As a result, we recommend strongly against allowing primary key UPDATE operations in your applications, especially with BDR. If parts of your application change primary keys, then to avoid concurrent changes, make those changes using Eager Replication.
Warning
In case the conflict resolution of update_pkey_exists
conflict results
in update, one of the rows is always deleted.
UPDATE operations that violate multiple UNIQUE constraints
Like INSERT operations that violate multiple UNIQUE constraints, where an incoming
UPDATE
violates more than one UNIQUE
index (or the PRIMARY KEY
), BDR
raises a multiple_unique_conflicts
conflict.
BDR supports deferred unique constraints. If a transaction can commit on the source, then it applies cleanly on target, unless it sees conflicts. However, a deferred primary key can't be used as a REPLICA IDENTITY, so the use cases are already limited by that and the warning about using multiple unique constraints.
UPDATE/DELETE conflicts
It's possible for one node to update a row that another node simultaneously
deletes.
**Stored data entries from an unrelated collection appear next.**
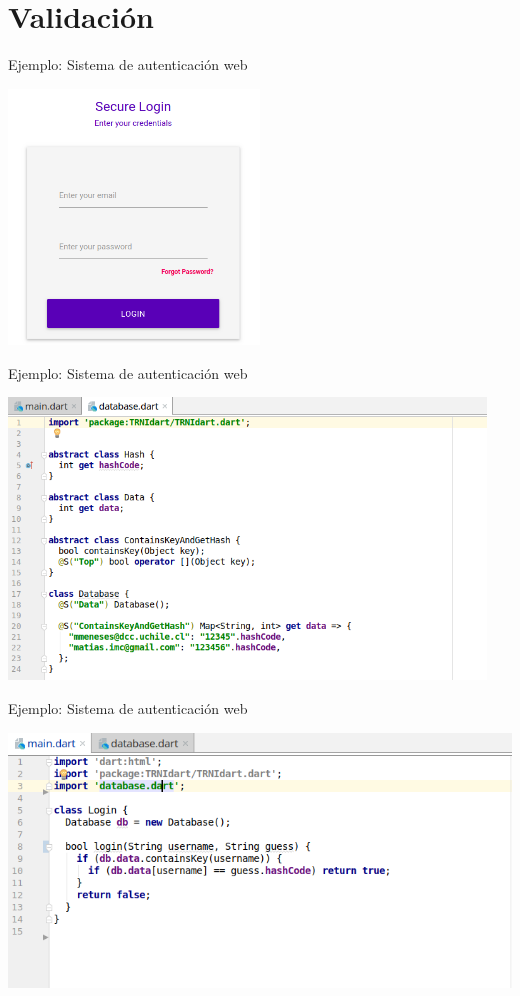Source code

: \documentclass[aspectratio=169,10pt]{beamer}
\begin{document}
\section{Validación}

\begin{frame}[fragile]{Ejemplo: Sistema de autenticación web}
	\begin{center}
		\includegraphics[width=0.5\textwidth]{images/screen4.png}
	\end{center}
\end{frame}

\begin{frame}[fragile]{Ejemplo: Sistema de autenticación web}
	\begin{center}
		\includegraphics[width=0.95\textwidth]{images/database.png}
	\end{center}
\end{frame}

\begin{frame}[fragile]{Ejemplo: Sistema de autenticación web}
	\begin{center}
		\includegraphics[width=1.0\textwidth]{images/login1.png}
	\end{center}
\end{frame}
\end{document}
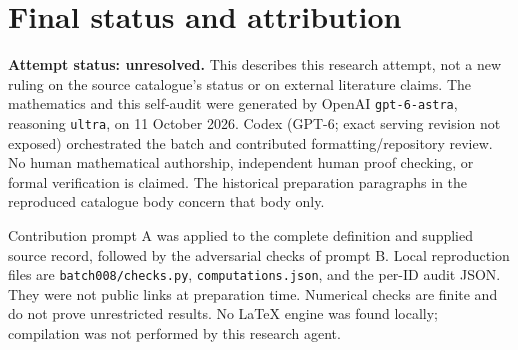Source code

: \documentclass[11pt]{article}
\begin{document}
\section{Final status and attribution}
\textbf{Attempt status: unresolved.} This describes this research attempt, not a new ruling on the source catalogue's status or on external literature claims.
The mathematics and this self-audit were generated by OpenAI \texttt{gpt-6-astra}, reasoning \texttt{ultra}, on 11 October 2026. Codex (GPT-6; exact serving revision not exposed) orchestrated the batch and contributed formatting/repository review. No human mathematical authorship, independent human proof checking, or formal verification is claimed. The historical preparation paragraphs in the reproduced catalogue body concern that body only.

Contribution prompt A was applied to the complete definition and supplied source record, followed by the adversarial checks of prompt B. Local reproduction files are \texttt{batch008/checks.py}, \texttt{computations.json}, and the per-ID audit JSON. They were not public links at preparation time. Numerical checks are finite and do not prove unrestricted results. No LaTeX engine was found locally; compilation was not performed by this research agent.
\end{document}
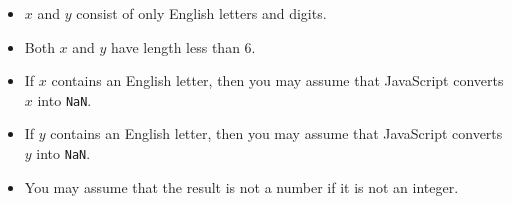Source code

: \begin{itemize}
\tightlist
\item $x$ and $y$ consist of only English letters and digits.
\item Both $x$ and $y$ have length less than 6.
\item If $x$ contains an English letter, then you may assume that
JavaScript converts $x$ into \verb+NaN+.
\item If $y$ contains an English letter, then you may assume that 
JavaScript converts $y$ into \verb+NaN+.
\item You may assume that the result is not a number if it is not an integer.
\end{itemize}
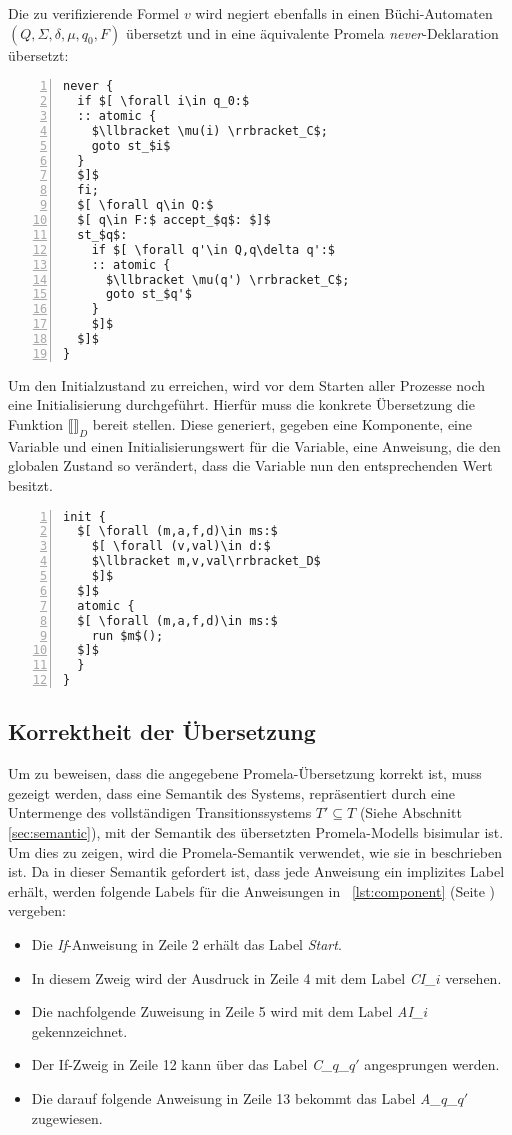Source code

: Die zu verifizierende Formel $v$ wird negiert ebenfalls in einen Büchi-Automaten $(Q,\Sigma,\delta,\mu,q_0,F)$ übersetzt und in eine äquivalente Promela \emph{never}-Deklaration übersetzt:
\begin{lstlisting}[language=Promela,mathescape=true,numbers=left,numberstyle=\small,caption={Verifikationsziel-Übersetzung als \emph{never}-Prozess}]
never {
  if $[ \forall i\in q_0:$
  :: atomic {
    $\llbracket \mu(i) \rrbracket_C$;
    goto st_$i$
  }
  $]$
  fi;
  $[ \forall q\in Q:$
  $[ q\in F:$ accept_$q$: $]$
  st_$q$:
    if $[ \forall q'\in Q,q\delta q':$
    :: atomic {
      $\llbracket \mu(q') \rrbracket_C$;
      goto st_$q'$
    }
    $]$
  $]$
}
\end{lstlisting}

Um den Initialzustand zu erreichen, wird vor dem Starten aller Prozesse noch eine Initialisierung durchgeführt.
Hierfür muss die konkrete Übersetzung die Funktion $\llbracket\rrbracket_D$ bereit stellen.
Diese generiert, gegeben eine Komponente, eine Variable und einen Initialisierungswert für die Variable, eine Anweisung, die den globalen Zustand so verändert, dass die Variable nun den entsprechenden Wert besitzt.
\begin{lstlisting}[language=Promela,mathescape=true,numbers=left,numberstyle=\small,caption={Initialisierungsprozess}]
init {
  $[ \forall (m,a,f,d)\in ms:$
    $[ \forall (v,val)\in d:$
    $\llbracket m,v,val\rrbracket_D$
    $]$
  $]$
  atomic {
  $[ \forall (m,a,f,d)\in ms:$
    run $m$();
  $]$
  }
}
\end{lstlisting}

\subsection{Korrektheit der Übersetzung}
Um zu beweisen, dass die angegebene Promela-Übersetzung korrekt ist, muss gezeigt werden, dass eine Semantik des Systems, repräsentiert durch eine Untermenge des vollständigen Transitionssystems $T'\subseteq T$ (Siehe Abschnitt \ref{sec:semantic}), mit der Semantik des übersetzten Promela-Modells bisimular ist.
Um dies zu zeigen, wird die Promela-Semantik verwendet, wie sie in \cite{Gallardo04formalaspects} beschrieben ist.
Da in dieser Semantik gefordert ist, dass jede Anweisung ein implizites Label erhält, werden folgende Labels für die Anweisungen in \lstlistingname~\ref{lst:component} (Seite \pageref{lst:component}) vergeben:
\begin{itemize}
\item Die \emph{If}-Anweisung in Zeile 2 erhält das Label \emph{Start}.
\item In diesem Zweig wird der Ausdruck in Zeile 4 mit dem Label \emph{CI\_$i$} versehen.
\item Die nachfolgende Zuweisung in Zeile 5 wird mit dem Label \emph{AI\_$i$} gekennzeichnet.
\item Der If-Zweig in Zeile 12 kann über das Label \emph{C\_$q$\_$q'$} angesprungen werden.
\item Die darauf folgende Anweisung in Zeile 13 bekommt das Label \emph{A\_$q$\_$q'$} zugewiesen.
\end{itemize}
In this case an UPDATE
/DELETE
conflict can occur on replay.
If the deleted row is still detectable (the deleted row wasn't removed by VACUUM
),
the update_recently_deleted
conflict is generated. By default the
UPDATE
is skipped, but you can configure the resolution for this.
See Conflict resolution for details.
The deleted row can be cleaned up from the database by the time the UPDATE
is received in case the local node is lagging behind in replication. In this
case, BDR can't differentiate between UPDATE
/DELETE
conflicts and INSERT/UPDATE conflicts and generates the
update_missing
conflict.
Another type of conflicting DELETE
and UPDATE
is a DELETE
that comes after the row was updated locally. In this situation, the
outcome depends on the type of conflict detection used. When using the
default, origin conflict detection, no conflict is detected at all,
leading to the DELETE
being applied and the row removed. If you enable
row version conflict detection, a delete_recently_updated
conflict is
generated. The default resolution for this conflict type is to apply the
DELETE
and remove the row, but you can configure this or this can be handled by
a conflict trigger.
INSERT/UPDATE conflicts
When using the default asynchronous mode of operation, a node might receive an
UPDATE
of a row before the original INSERT
was received. This can
happen only with three or more nodes being active (see Conflicts with three or more nodes).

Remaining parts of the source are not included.